BI used to have around 5 to 10 dedicated analytics and data warehousing staff, along with the infrastructure to store and process vast amounts of information.
“When you can outsource much of that staff to the cloud, you all of a sudden don’t need 5 to 10 people, you need one,” Peters says. “And that enables a lot of organizations to take this on.”
Greater Speed and Efficiency for Larger Organizations
Meanwhile, Dresner Advisory Services president and founder Howard Dresner, notes that cloud BI also offers advantages for large corporations. “Larger organizations will move to cloud BI departmentally because they won’t or can’t wait for IT to serve their needs.” This is precipitated by the fact that the cloud gives their smaller competitors near-term competitive advantages.
Peters says organizations also see value in BI solutions at all stages of the economic cycle – whether bull or bear. When things are going well, BI is used to outsmart competitors. And in an economic downturn, BI is seen as a way to increase productivity amid staff and budget cuts.
“The only way to get more productivity out of your organization is to take the existing workforce you have, and… make them more productive. And really the biggest, and only broad way to do this is BI and analytics,” Peters says.

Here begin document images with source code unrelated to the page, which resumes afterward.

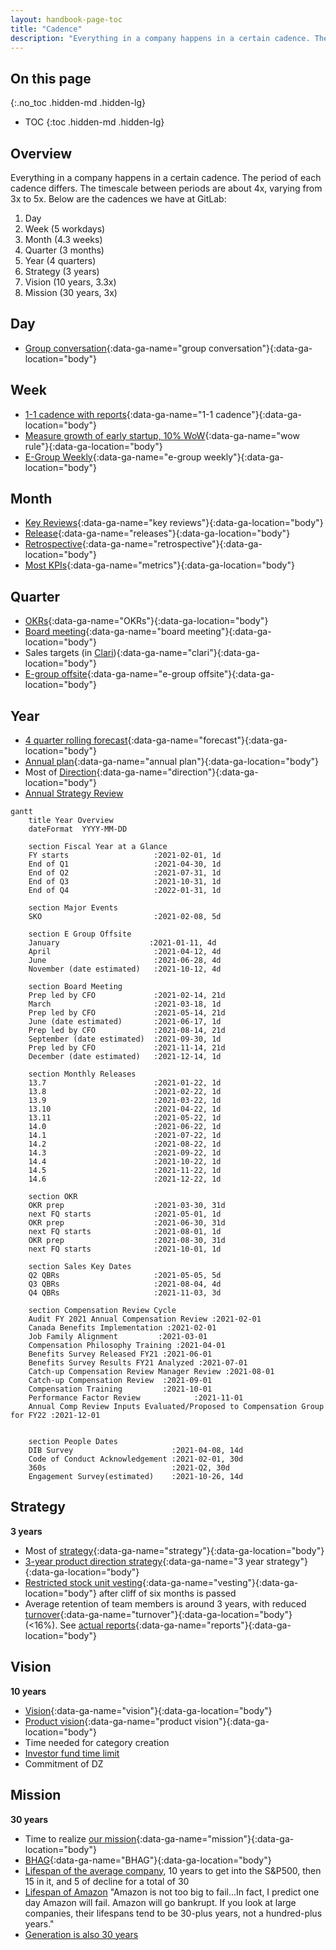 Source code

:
 ```yaml
---
layout: handbook-page-toc
title: "Cadence"
description: "Everything in a company happens in a certain cadence. The period of each cadence differs. Learn about the cadences we have at GitLab."
---
```


## On this page
{:.no_toc .hidden-md .hidden-lg}

- TOC
{:toc .hidden-md .hidden-lg}

## Overview

Everything in a company happens in a certain cadence.
The period of each cadence differs.
The timescale between periods are about 4x, varying from 3x to 5x.
Below are the cadences we have at GitLab:

1. Day
1. Week (5 workdays)
1. Month (4.3 weeks)
1. Quarter (3 months)
1. Year (4 quarters)
1. Strategy (3 years)
1. Vision (10 years, 3.3x)
1. Mission (30 years, 3x)

## Day

- [Group conversation](/handbook/group-conversations/){:data-ga-name="group conversation"}{:data-ga-location="body"}

## Week

- [1-1 cadence with reports](/handbook/leadership/1-1/){:data-ga-name="1-1 cadence"}{:data-ga-location="body"}
- [Measure growth of early startup, 10% WoW](https://about.gitlab.com/blog/2020/05/05/wow-rule/){:data-ga-name="wow rule"}{:data-ga-location="body"}
- [E-Group Weekly](/handbook/e-group-weekly/){:data-ga-name="e-group weekly"}{:data-ga-location="body"}

## Month

- [Key Reviews](/handbook/key-review/){:data-ga-name="key reviews"}{:data-ga-location="body"}
- [Release](/releases/){:data-ga-name="releases"}{:data-ga-location="body"}
- [Retrospective](/handbook/communication/#kickoffs){:data-ga-name="retrospective"}{:data-ga-location="body"}
- [Most KPIs](/company/kpis/){:data-ga-name="metrics"}{:data-ga-location="body"}

## Quarter

- [OKRs](/company/okrs/){:data-ga-name="OKRs"}{:data-ga-location="body"}
- [Board meeting](/handbook/board-meetings/#board-meeting-process){:data-ga-name="board meeting"}{:data-ga-location="body"}
- Sales targets (in [Clari](/handbook/business-technology/tech-stack/#clari)){:data-ga-name="clari"}{:data-ga-location="body"}
- [E-group offsite](/company/offsite/){:data-ga-name="e-group offsite"}{:data-ga-location="body"}

## Year

- [4 quarter rolling forecast](/handbook/finance/financial-planning-and-analysis/#quarterly-forecast-rolling-four-quarters){:data-ga-name="forecast"}{:data-ga-location="body"}
- [Annual plan](/handbook/finance/financial-planning-and-analysis/#planning-process--gitlab){:data-ga-name="annual plan"}{:data-ga-location="body"}
- Most of [Direction](/direction/){:data-ga-name="direction"}{:data-ga-location="body"}
- [Annual Strategy Review](/company/offsite/#recurring-discussion-topics)

```mermaid
gantt
    title Year Overview
    dateFormat  YYYY-MM-DD

    section Fiscal Year at a Glance
    FY starts                   :2021-02-01, 1d
    End of Q1                   :2021-04-30, 1d
    End of Q2                   :2021-07-31, 1d
    End of Q3                   :2021-10-31, 1d
    End of Q4                   :2022-01-31, 1d

    section Major Events
    SKO                         :2021-02-08, 5d

    section E Group Offsite
    January                    :2021-01-11, 4d
    April                       :2021-04-12, 4d
    June                        :2021-06-28, 4d
    November (date estimated)   :2021-10-12, 4d

    section Board Meeting
    Prep led by CFO             :2021-02-14, 21d
    March                       :2021-03-18, 1d
    Prep led by CFO             :2021-05-14, 21d
    June (date estimated)       :2021-06-17, 1d
    Prep led by CFO             :2021-08-14, 21d
    September (date estimated)  :2021-09-30, 1d
    Prep led by CFO             :2021-11-14, 21d
    December (date estimated)   :2021-12-14, 1d

    section Monthly Releases
    13.7                        :2021-01-22, 1d
    13.8                        :2021-02-22, 1d
    13.9                        :2021-03-22, 1d
    13.10                       :2021-04-22, 1d
    13.11                       :2021-05-22, 1d
    14.0                        :2021-06-22, 1d
    14.1                        :2021-07-22, 1d
    14.2                        :2021-08-22, 1d
    14.3                        :2021-09-22, 1d
    14.4                        :2021-10-22, 1d
    14.5                        :2021-11-22, 1d
    14.6                        :2021-12-22, 1d

    section OKR
    OKR prep                    :2021-03-30, 31d
    next FQ starts              :2021-05-01, 1d
    OKR prep                    :2021-06-30, 31d
    next FQ starts              :2021-08-01, 1d
    OKR prep                    :2021-08-30, 31d
    next FQ starts              :2021-10-01, 1d

    section Sales Key Dates
    Q2 QBRs                     :2021-05-05, 5d
    Q3 QBRs                     :2021-08-04, 4d
    Q4 QBRs                     :2021-11-03, 3d

    section Compensation Review Cycle
    Audit FY 2021 Annual Compensation Review :2021-02-01
    Canada Benefits Implementation :2021-02-01
    Job Family Alignment         :2021-03-01
    Compensation Philosophy Training :2021-04-01
    Benefits Survey Released FY21 :2021-06-01
    Benefits Survey Results FY21 Analyzed :2021-07-01
    Catch-up Compensation Review Manager Review :2021-08-01
    Catch-up Compensation Review  :2021-09-01
    Compensation Training         :2021-10-01
    Performance Factor Review            :2021-11-01
    Annual Comp Review Inputs Evaluated/Proposed to Compensation Group for FY22 :2021-12-01


    section People Dates
    DIB Survey                      :2021-04-08, 14d
    Code of Conduct Acknowledgement :2021-02-01, 30d
    360s                            :2021-Q2, 30d
    Engagement Survey(estimated)    :2021-10-26, 14d
```

## Strategy

**3 years**

- Most of [strategy](/company/strategy/){:data-ga-name="strategy"}{:data-ga-location="body"}
- [3-year product direction strategy](/direction/#3-year-strategy){:data-ga-name="3 year strategy"}{:data-ga-location="body"}
- [Restricted stock unit vesting](/handbook/stock-options/#vesting){:data-ga-name="vesting"}{:data-ga-location="body"} after cliff of six months is passed
- Average retention of team members is around 3 years, with reduced [turnover](/handbook/people-group/people-operations-metrics/#team-member-turnover){:data-ga-name="turnover"}{:data-ga-location="body"} (<16%). See [actual reports](/handbook/people-group/people-operations-metrics/#reporting){:data-ga-name="reports"}{:data-ga-location="body"}

## Vision

**10 years**

- [Vision](/company/vision/){:data-ga-name="vision"}{:data-ga-location="body"}
- [Product vision](/direction/#vision){:data-ga-name="product vision"}{:data-ga-location="body"}
- Time needed for category creation
- [Investor fund time limit](https://www.strictlybusinesslawblog.com/2017/06/29/the-life-cycle-of-a-private-equity-or-venture-capital-fund/)
- Commitment of DZ

## Mission

**30 years**

- Time to realize [our mission](/company/mission/#mission){:data-ga-name="mission"}{:data-ga-location="body"}
- [BHAG](/company/mission/#big-hairy-audacious-goal){:data-ga-name="BHAG"}{:data-ga-location="body"}
- [Lifespan of the average company](https://www.bbc.com/news/business-16611040), 10 years to get into the S&P500, then 15 in it, and 5 of decline for a total of 30
- [Lifespan of Amazon](https://www.forbes.com/sites/richardkestenbaum/2018/11/16/amazon-is-not-too-big-to-fail-bezos/#65fba0621626) "Amazon is not too big to fail...In fact, I predict one day Amazon will fail. Amazon will go bankrupt. If you look at large companies, their lifespans tend to be 30-plus years, not a hundred-plus years."
- [Generation is also 30 years](https://www.ncbi.nlm.nih.gov/pubmed/10677323)

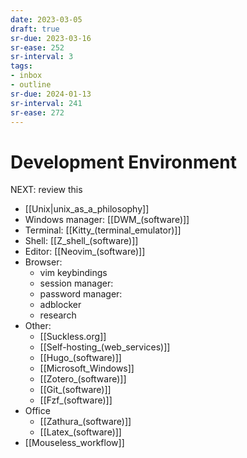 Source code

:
 ```yaml
---
date: 2023-03-05
draft: true
sr-due: 2023-03-16
sr-ease: 252
sr-interval: 3
tags:
- inbox
- outline
sr-due: 2024-01-13
sr-interval: 241
sr-ease: 272
---
```


# Development Environment

NEXT: review this

- [[Unix|unix_as_a_philosophy]]
- Windows manager: [[DWM_(software)]]
- Terminal: [[Kitty_(terminal_emulator)]]
- Shell: [[Z_shell_(software)]]
- Editor: [[Neovim_(software)]]
- Browser:
  - vim keybindings
  <!-- TODO: add materials -->
  - session manager:
  - password manager:
  - adblocker
  - research
- Other:
  - [[Suckless.org]]
  - [[Self-hosting_(web_services)]]
  - [[Hugo_(software)]]
  - [[Microsoft_Windows]]
  - [[Zotero_(software)]]
  - [[Git_(software)]]
  - [[Fzf_(software)]]
- Office
  - [[Zathura_(software)]]
  - [[Latex_(software)]]
- [[Mouseless_workflow]]
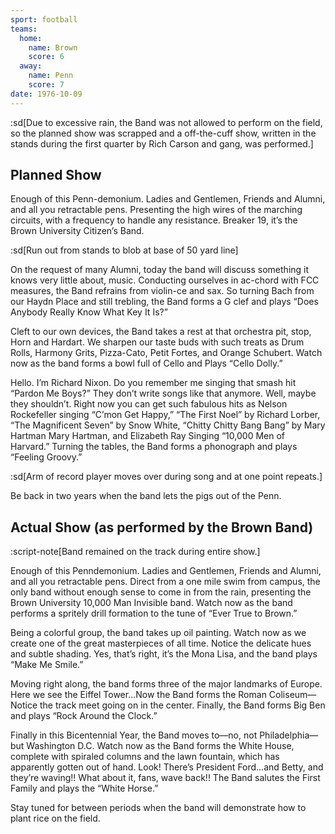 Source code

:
 ```yaml
---
sport: football
teams:
  home:
    name: Brown
    score: 6
  away:
    name: Penn
    score: 7
date: 1976-10-09
---
```


:sd[Due to excessive rain, the Band was not allowed to perform on the field, so the planned show was scrapped and a off-the-cuff show, written in the stands during the first quarter by Rich Carson and gang, was performed.]

## Planned Show

Enough of this Penn-demonium. Ladies and Gentlemen, Friends and Alumni, and all you retractable pens. Presenting the high wires of the marching circuits, with a frequency to handle any resistance. Breaker 19, it’s the Brown University Citizen’s Band.

:sd[Run out from stands to blob at base of 50 yard line]

On the request of many Alumni, today the band will discuss something it knows very little about, music. Conducting ourselves in ac-chord with FCC measures, the Band refrains from violin-ce and sax. So turning Bach from our Haydn Place and still trebling, the Band forms a G clef and plays “Does Anybody Really Know What Key It Is?”

Cleft to our own devices, the Band takes a rest at that orchestra pit, stop, Horn and Hardart. We sharpen our taste buds with such treats as Drum Rolls, Harmony Grits, Pizza-Cato, Petit Fortes, and Orange Schubert. Watch now as the band forms a bowl full of Cello and Plays “Cello Dolly.”

Hello. I’m Richard Nixon. Do you remember me singing that smash hit “Pardon Me Boys?” They don’t write songs like that anymore. Well, maybe they shouldn’t. Right now you can get such fabulous hits as Nelson Rockefeller singing “C’mon Get Happy,” “The First Noel” by Richard Lorber, “The Magnificent Seven” by Snow White, “Chitty Chitty Bang Bang” by Mary Hartman Mary Hartman, and Elizabeth Ray Singing “10,000 Men of Harvard.” Turning the tables, the Band forms a phonograph and plays “Feeling Groovy.”

:sd[Arm of record player moves over during song and at one point repeats.]

Be back in two years when the band lets the pigs out of the Penn.

## Actual Show (as performed by the Brown Band)

:script-note[Band remained on the track during entire show.]

Enough of this Penndemonium. Ladies and Gentlemen, Friends and Alumni, and all you retractable pens. Direct from a one mile swim from campus, the only band without enough sense to come in from the rain, presenting the Brown University 10,000 Man Invisible band. Watch now as the band performs a spritely drill formation to the tune of “Ever True to Brown.”

Being a colorful group, the band takes up oil painting. Watch now as we create one of the great masterpieces of all time. Notice the delicate hues and subtle shading. Yes, that’s right, it’s the Mona Lisa, and the band plays “Make Me Smile.”

Moving right along, the band forms three of the major landmarks of Europe. Here we see the Eiffel Tower…Now the Band forms the Roman Coliseum—Notice the track meet going on in the center. Finally, the Band forms Big Ben and plays “Rock Around the Clock.”

Finally in this Bicentennial Year, the Band moves to—no, not Philadelphia—but Washington D.C. Watch now as the Band forms the White House, complete with spiraled columns and the lawn fountain, which has apparently gotten out of hand. Look! There’s President Ford…and Betty, and they’re waving!! What about it, fans, wave back!! The Band salutes the First Family and plays the “White Horse.”

Stay tuned for between periods when the band will demonstrate how to plant rice on the field.
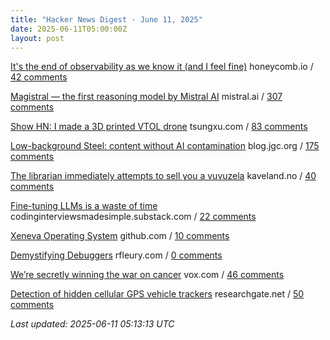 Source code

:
 ```yaml
---
title: "Hacker News Digest · June 11, 2025"
date: 2025-06-11T05:00:00Z
layout: post
---
```


[It's the end of observability as we know it (and I feel fine)](https://www.honeycomb.io/blog/its-the-end-of-observability-as-we-know-it-and-i-feel-fine)  honeycomb.io / [42 comments](https://news.ycombinator.com/item?id=44243050)

[Magistral — the first reasoning model by Mistral AI](https://mistral.ai/news/magistral)  mistral.ai / [307 comments](https://news.ycombinator.com/item?id=44236997)

[Show HN: I made a 3D printed VTOL drone](https://www.tsungxu.com/p/i-made-a-3d-printed-vtol-that-can)  tsungxu.com / [83 comments](https://news.ycombinator.com/item?id=44241278)

[Low-background Steel: content without AI contamination](https://blog.jgc.org/2025/06/low-background-steel-content-without-ai.html)  blog.jgc.org / [175 comments](https://news.ycombinator.com/item?id=44239481)

[The librarian immediately attempts to sell you a vuvuzela](https://kaveland.no/posts/2025-06-06-library)  kaveland.no / [40 comments](https://news.ycombinator.com/item?id=44210921)

[Fine-tuning LLMs is a waste of time](https://codinginterviewsmadesimple.substack.com/p/fine-tuning-llms-is-a-huge-waste)  codinginterviewsmadesimple.substack.com / [22 comments](https://news.ycombinator.com/item?id=44242737)

[Xeneva Operating System](https://github.com/manaskamal/XenevaOS)  github.com / [10 comments](https://news.ycombinator.com/item?id=44240265)

[Demystifying Debuggers](https://www.rfleury.com/p/demystifying-debuggers-part-1-a-busy)  rfleury.com / [0 comments](https://news.ycombinator.com/item?id=44215236)

[We’re secretly winning the war on cancer](https://www.vox.com/health/415812/cancer-death-rates-myeloma-immunotherapy-smoking)  vox.com / [46 comments](https://news.ycombinator.com/item?id=44219379)

[Detection of hidden cellular GPS vehicle trackers](https://www.researchgate.net/publication/391704077_You_Can_Drive_But_You_Cannot_Hide_Detection_of_Hidden_Cellular_GPS_Vehicle_Trackers)  researchgate.net / [50 comments](https://news.ycombinator.com/item?id=44240286)


_Last updated: 2025-06-11 05:13:13 UTC_
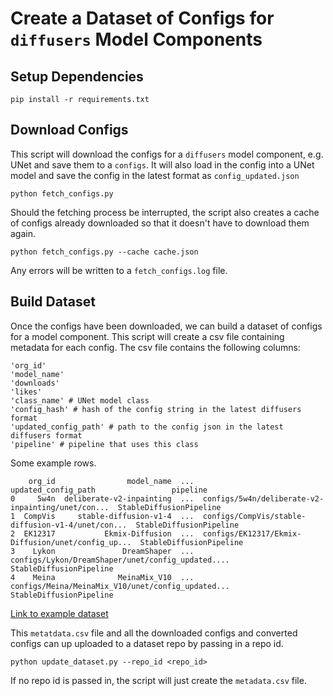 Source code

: # Create a Dataset of Configs for `diffusers` Model Components

## Setup Dependencies

```shell
pip install -r requirements.txt
```

## Download Configs

This script will download the configs for a `diffusers` model component, e.g. UNet and save them to a `configs`. It will also load in the config into a UNet model and save the config in the latest format as `config_updated.json`

```shell
python fetch_configs.py
```

Should the fetching process be interrupted, the script also creates a cache of configs already downloaded so that it doesn't have to download them again.


```shell
python fetch_configs.py --cache cache.json
```

Any errors will be written to a `fetch_configs.log` file.

## Build Dataset

Once the configs have been downloaded, we can build a dataset of configs for a model component. This script will create a csv file containing metadata for each config. The csv file contains the following columns:

```shell
'org_id'
'model_name'
'downloads'
'likes'
'class_name' # UNet model class
'config_hash' # hash of the config string in the latest diffusers format
'updated_config_path' # path to the config json in the latest diffusers format
'pipeline' # pipeline that uses this class
```

Some example rows.
```
    org_id                model_name  ...                                updated_config_path                 pipeline
0     5w4n  deliberate-v2-inpainting  ...  configs/5w4n/deliberate-v2-inpainting/unet/con...  StableDiffusionPipeline
1  CompVis     stable-diffusion-v1-4  ...  configs/CompVis/stable-diffusion-v1-4/unet/con...  StableDiffusionPipeline
2  EK12317           Ekmix-Diffusion  ...  configs/EK12317/Ekmix-Diffusion/unet/config_up...  StableDiffusionPipeline
3    Lykon               DreamShaper  ...  configs/Lykon/DreamShaper/unet/config_updated....  StableDiffusionPipeline
4    Meina              MeinaMix_V10  ...  configs/Meina/MeinaMix_V10/unet/config_updated...  StableDiffusionPipeline
```

[Link to example dataset](https://huggingface.co/datasets/diffusers/configs-dataset/tree/main)

This `metatdata.csv` file and all the downloaded configs and converted configs can up uploaded to a dataset repo by passing in a repo id.

```shell
python update_dataset.py --repo_id <repo_id>
```

If no repo id is passed in, the script will just create the `metadata.csv` file.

Data Collection becomes the Norm; BI becomes the Differentiator
The collection and use of data is transforming many industries – many relying on the cloud’s efficiency. For instance, data governance is required in some degree or another in financial services, healthcare, government and legal industries, many companies, including smaller ones, are being forced to collect data for legal reasons. This could mean more organizations are collecting data and will see a benefit in analyzing it.
But there are also some roadblocks.
“On the regulatory issues, it can work both ways. It’s a double-edged sword,” Peters says. “The more regulated industries have more maintenance requirements also have more restrictions on how the data is used.”
In contrast, companies like Facebook and Google have really led the pack in terms of showing the power of big data, yet they’re not mandated to collect all the data they do. “They are not shackled by regulations at all,” Peters says. The reality is that no one is forcing companies to engage in BI, but rather it’s chosen in a conscious effort to benefit and optimize their business.
Cloud computing has enabled many businesses to crunch the big data needed to draw big conclusions. Whether it’s a more traditional BI solution running on Infrastructure as a Service, or a SaaS-based BI suite, cloud hosting is opening up possibilities to do more with data than it can do on its own.